The problem ran afoul of applications' implementers who were protective 
of their users applying their own rules on what names were valid or 
invalid. This could lead to further problems of a registry or registrar 
selling a name and a registry registering a name that can not be 
resolved because the application designer deems it too dangerous or will 
not resolve or display the name. These issues were explored in the 
report and recommendations made to the IETF for modifying the protocol. 
There is a general principle that anything not restricted in the 
protocol will be used somewhere in the DNS.
 From discussions with the applications area directors about issues, it 
would seem reasonable to assume some Internet Engineering Steering Group 
(IESG) action but not in so far as what the IETF has written is not 
interoperable or written in such a way that the designers consider 
satisfactory.

Bruce Tonkin commented that looking at the combination of the IDNA and 
the ICANN guidelines, there were degrees of freedom with particular 
characters, character equivalence tables etc. which led to two issues:
- with different registries it made it difficult for an application 
designer because of changes over time
- there were variations depending on which tld.

John Klensin commented that the applications developers on the user 
application side should be differentiated from those on the registrar 
side where there was a problem. On the user side, in theory, unless the 
application developer decided that they had a higher obligation to 
protect their users above and beyond what the protocols specified, then 
all the application developer needed to do was to follow the standard 
and look up those things. No one committed to the global 
interoperability of the DNS, had suggested anything about per zone or 
per TLD rules which would change the look up rules. For the application 
designer, designing an application to look something up, the only issue 
was whether it could be found or not.

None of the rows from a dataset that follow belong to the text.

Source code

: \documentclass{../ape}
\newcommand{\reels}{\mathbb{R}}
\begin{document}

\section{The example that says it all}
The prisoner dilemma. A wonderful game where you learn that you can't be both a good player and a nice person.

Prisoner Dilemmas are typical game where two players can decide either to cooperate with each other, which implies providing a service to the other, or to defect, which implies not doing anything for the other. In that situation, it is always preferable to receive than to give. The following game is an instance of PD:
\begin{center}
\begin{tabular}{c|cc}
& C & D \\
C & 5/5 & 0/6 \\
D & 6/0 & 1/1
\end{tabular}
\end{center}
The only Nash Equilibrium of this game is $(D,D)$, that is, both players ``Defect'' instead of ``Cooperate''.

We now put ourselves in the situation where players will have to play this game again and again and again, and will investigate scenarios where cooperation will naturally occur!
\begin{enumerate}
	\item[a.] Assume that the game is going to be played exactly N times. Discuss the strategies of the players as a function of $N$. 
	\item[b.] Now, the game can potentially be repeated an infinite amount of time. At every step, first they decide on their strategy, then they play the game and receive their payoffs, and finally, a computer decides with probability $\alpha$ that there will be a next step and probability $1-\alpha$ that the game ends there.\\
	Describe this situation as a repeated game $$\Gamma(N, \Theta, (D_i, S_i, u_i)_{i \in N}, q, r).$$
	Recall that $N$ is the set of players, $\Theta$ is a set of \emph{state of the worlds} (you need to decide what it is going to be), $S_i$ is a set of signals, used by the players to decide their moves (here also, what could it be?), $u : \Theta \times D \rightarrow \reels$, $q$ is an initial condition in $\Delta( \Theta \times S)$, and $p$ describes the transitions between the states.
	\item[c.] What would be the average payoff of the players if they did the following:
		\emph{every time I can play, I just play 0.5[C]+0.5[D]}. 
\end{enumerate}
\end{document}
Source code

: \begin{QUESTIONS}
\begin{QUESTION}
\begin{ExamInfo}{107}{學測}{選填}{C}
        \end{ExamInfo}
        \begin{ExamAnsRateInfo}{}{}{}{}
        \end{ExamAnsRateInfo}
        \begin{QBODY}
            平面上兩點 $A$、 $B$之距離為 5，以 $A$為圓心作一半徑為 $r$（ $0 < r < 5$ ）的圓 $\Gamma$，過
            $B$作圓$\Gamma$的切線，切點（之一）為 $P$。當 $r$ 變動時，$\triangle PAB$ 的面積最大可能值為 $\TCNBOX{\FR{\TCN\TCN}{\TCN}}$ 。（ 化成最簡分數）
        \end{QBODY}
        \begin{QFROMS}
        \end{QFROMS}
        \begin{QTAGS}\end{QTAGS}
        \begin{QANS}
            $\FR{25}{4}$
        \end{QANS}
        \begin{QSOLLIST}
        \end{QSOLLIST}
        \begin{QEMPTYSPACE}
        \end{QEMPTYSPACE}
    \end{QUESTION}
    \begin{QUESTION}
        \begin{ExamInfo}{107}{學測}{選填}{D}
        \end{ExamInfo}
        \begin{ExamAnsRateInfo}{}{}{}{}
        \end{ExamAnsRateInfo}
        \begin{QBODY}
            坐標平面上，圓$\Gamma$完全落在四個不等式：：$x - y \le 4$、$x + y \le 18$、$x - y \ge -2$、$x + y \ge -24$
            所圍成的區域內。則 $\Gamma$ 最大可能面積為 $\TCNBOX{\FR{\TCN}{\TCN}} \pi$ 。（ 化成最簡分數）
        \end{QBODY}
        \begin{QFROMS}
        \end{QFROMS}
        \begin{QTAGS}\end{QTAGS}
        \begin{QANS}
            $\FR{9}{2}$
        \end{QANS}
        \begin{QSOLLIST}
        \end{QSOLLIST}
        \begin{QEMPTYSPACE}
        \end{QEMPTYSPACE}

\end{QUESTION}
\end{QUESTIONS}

Any restrictions, applied by the 
ICANN guidelines or other rules, including the JET guidelines in 
Chinese, Japanese and Korean, pertained to what was registered, not to 
the interpretation. The rules provided a way to bind names together, so 
if there were a potentially confusing pair or triplet of names, the 
rules provided a formal way to find the pair or triplet and provided a 
rule for the registry that if one of them were registered, the other 
could not be registered or if one were registered, the other could only 
be registered by the same registrant. Nothing on the look up side 
changed the interpretation of a name. However, there were propositions 
for violating the standards by changing the lookup rules which would 
only result in the fragmentation of the Internet.
The registrar side caused concern as different registries applied 
different rules. The registrars might have to know which registry they 
were dealing with to know which rules to apply or to be able to predict 
the registry behaviour. However, this is an existing problem. This 
illustrates a situation where IDN makes everything worse by adding tens 
of thousands of characters, depending on how 36 or 60 odd characters 
would be counted that could be currently registered.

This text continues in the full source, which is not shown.